A closed ball in a metric space is a closed set
Prove that a closed ball in a metric space is a closed set
My attempt: Suppose $D(x_0, r)$ is a closed ball. We show that $X \setminus D $ is open. In other words, we need to find an open ball contained in $X \setminus D$.
Pick $$t \in X-D \implies d(t,x_0) > r \implies d(t,x_0) - r > 0 $$ Let $B(y, r_1)$ be an open ball, and pick $z \in B(y,r_1)$. Then, we must have $d(y,z) < r_1 $. We need to choose $r_1$ so that $d(z,x_0) > r$. Notice by the triangle inequality
$$ d(x_0,t) \leq d(x_0,z) + d(z,t) \implies d(z,x_0) \geq d(x_0,t) - d(z,t) > d(x_0,t) - r_1.$$
Notice, if we pick $r_1 = d(t,x_0)-r$ then we are done.
Is this correct?
Solution 1:
Your proof consists of some correct steps done in the wrong order, which makes it something other than a valid proof. It looks more like scratchwork done in preparation for a proof. I rewrite it below, with some of the more important additions in bold. I will also change $t$ to $y$ throughout; when you wrote "$y$" you probably meant the same thing as "$t$".
Suppose $D(x_0, r)$ is a closed ball. We show that $X\setminus D(x_0,r) $ is open. In other words, for every point $y\in X\setminus D(x_0,r)$ we need to find an open ball contained in $X \setminus D$ with center $y$.
Since $y \in X\setminus D(x_0,r)$, it follows that $d(y,x_0) > r$, so $d(y,x_0) - r > 0 $. Let $r_1 = d(y,x_0)-r$.

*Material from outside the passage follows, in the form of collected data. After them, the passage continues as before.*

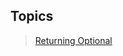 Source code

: ## Topics
> [Returning Optional](https://alikaanbaci.github.io/dsnalgo/effective_java/returning_optional)
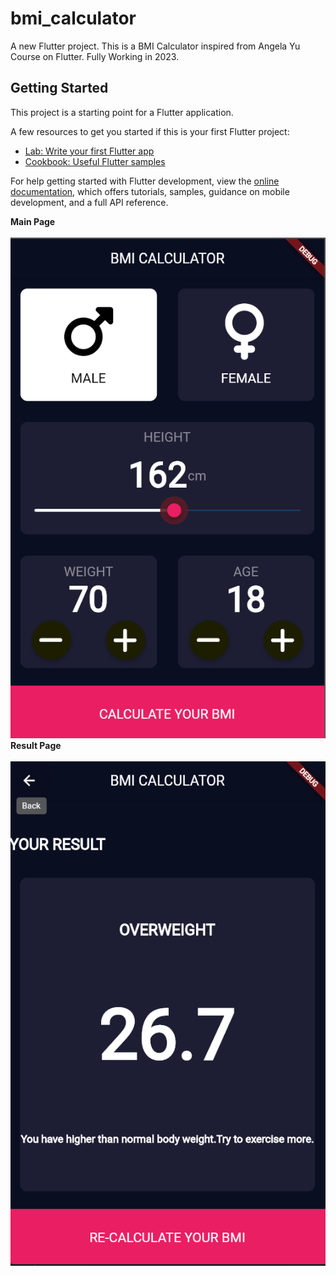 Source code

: # bmi_calculator

A new Flutter project. This is a BMI Calculator inspired from Angela Yu Course on Flutter. Fully Working in 2023. 

## Getting Started

This project is a starting point for a Flutter application.

A few resources to get you started if this is your first Flutter project:

- [Lab: Write your first Flutter app](https://docs.flutter.dev/get-started/codelab)
- [Cookbook: Useful Flutter samples](https://docs.flutter.dev/cookbook)

For help getting started with Flutter development, view the
[online documentation](https://docs.flutter.dev/), which offers tutorials,
samples, guidance on mobile development, and a full API reference.

<b>Main Page</b>
<br><br>
![alt text](https://github.com/akshat231/BMI-Calculator/blob/main/Screenshot%202023-04-23%20015623.png)
<br>
<b> Result Page</b>
<br><br>
![alt text](https://github.com/akshat231/BMI-Calculator/blob/main/Screenshot%202023-04-23%20015651.png)

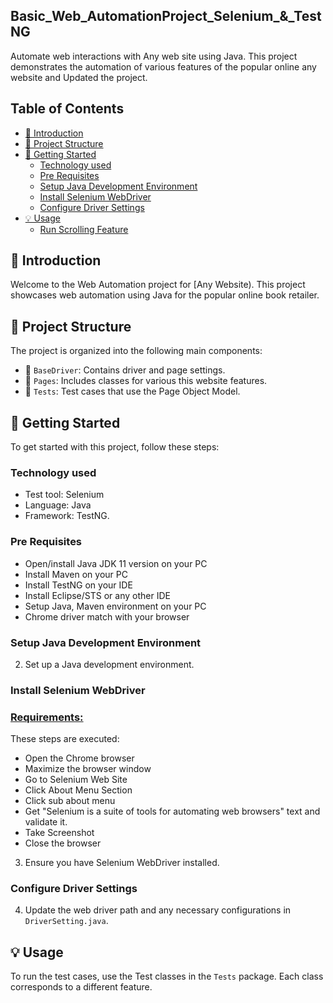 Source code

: ## Basic_Web_AutomationProject_Selenium_&_TestNG
Automate web interactions with Any web site using Java. This project demonstrates the automation of various features of the popular online any website and Updated the project.




## Table of Contents

- [🚀 Introduction](#-introduction)
- [📁 Project Structure](#-project-structure)
- [🏁 Getting Started](#-getting-started)
  - [Technology used](#Technology-used)
  - [Pre Requisites](#Pre-Requisites)
  - [Setup Java Development Environment](#setup-java-development-environment)
  - [Install Selenium WebDriver](#install-selenium-webdriver)
  - [Configure Driver Settings](#configure-driver-settings)
- [💡 Usage](#-usage)
  - [Run Scrolling Feature](#run-scrolling-feature)
  

## 🚀 Introduction

Welcome to the Web Automation project for [Any Website). This project showcases web automation using Java for the popular online book retailer.

## 📁 Project Structure

The project is organized into the following main components:

- 📂 `BaseDriver`: Contains driver and page settings.
- 📂 `Pages`: Includes classes for various this website features.
- 📂 `Tests`: Test cases that use the Page Object Model.

## 🏁 Getting Started

To get started with this project, follow these steps:

### Technology used

- Test tool: Selenium
- Language: Java
- Framework: TestNG.
### Pre Requisites
- Open/install Java JDK 11 version on your PC
- Install Maven on your PC
- Install TestNG on your IDE
- Install Eclipse/STS or any other IDE
- Setup Java, Maven environment on your PC
- Chrome driver match with your browser

### Setup Java Development Environment

2. Set up a Java development environment.

### Install Selenium WebDriver

### **[Requirements:](url)**
These steps are executed:

- Open the Chrome browser
- Maximize the browser window
- Go to  Selenium Web Site
- Click About Menu Section
- Click sub about menu
- Get "Selenium is a suite of tools for automating web browsers" text and validate it.
- Take Screenshot
- Close the browser
3. Ensure you have Selenium WebDriver installed.

### Configure Driver Settings

4. Update the web driver path and any necessary configurations in `DriverSetting.java`.

## 💡 Usage

To run the test cases, use the Test classes in the `Tests` package. Each class corresponds to a different feature.



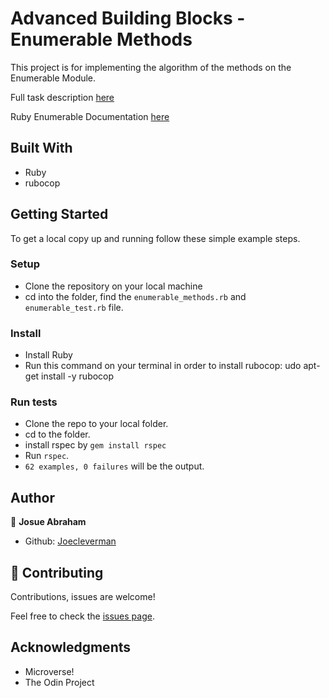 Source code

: # Advanced Building Blocks - Enumerable Methods

This project is for implementing the algorithm of the methods on the Enumerable Module.

Full task description [here](https://github.com/TheOdinProject/curriculum/blob/master/ruby_programming/archive/basic_ruby/project_advanced_building_blocks.md#project-2-enumerable-methods)

Ruby Enumerable Documentation [here](https://github.com/TheOdinProject/curriculum/blob/master/ruby_programming/archive/basic_ruby/project_advanced_building_blocks.md#project-2-enumerable-methods)

## Built With

- Ruby
- rubocop

## Getting Started

To get a local copy up and running follow these simple example steps.

### Setup

- Clone the repository on your local machine
- cd into the folder, find the `enumerable_methods.rb` and `enumerable_test.rb` file.

### Install

- Install Ruby
- Run this command on your terminal in order to install rubocop: udo apt-get install -y rubocop

### Run tests

- Clone the repo to your local folder.
- cd to the folder.
- install rspec by `gem install rspec`
- Run `rspec`.
- `62 examples, 0 failures` will be the output.

## Author

👤 **Josue Abraham**

- Github: [Joecleverman](https://github.com/Joecleverman)

## 🤝 Contributing

Contributions, issues are welcome!

Feel free to check the [issues page](https://github.com/Joecleverman/enumerable_project/issues).

## Acknowledgments

- Microverse!
- The Odin Project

I claim that the open ball $B(y, r_1)$ is contained in $X\setminus D(x_0,r)$. To prove this, consider any $z \in B(y,r_1)$. Notice by the triangle inequality
$$ d(x_0,y) \leq d(x_0,z) + d(z,y) \implies d(z,x_0) \geq d(x_0,y) - d(z,y) > d(x_0,y) - r_1 =r.$$ This shows $z\in X\setminus D(x_0,r)$, which completes the proof.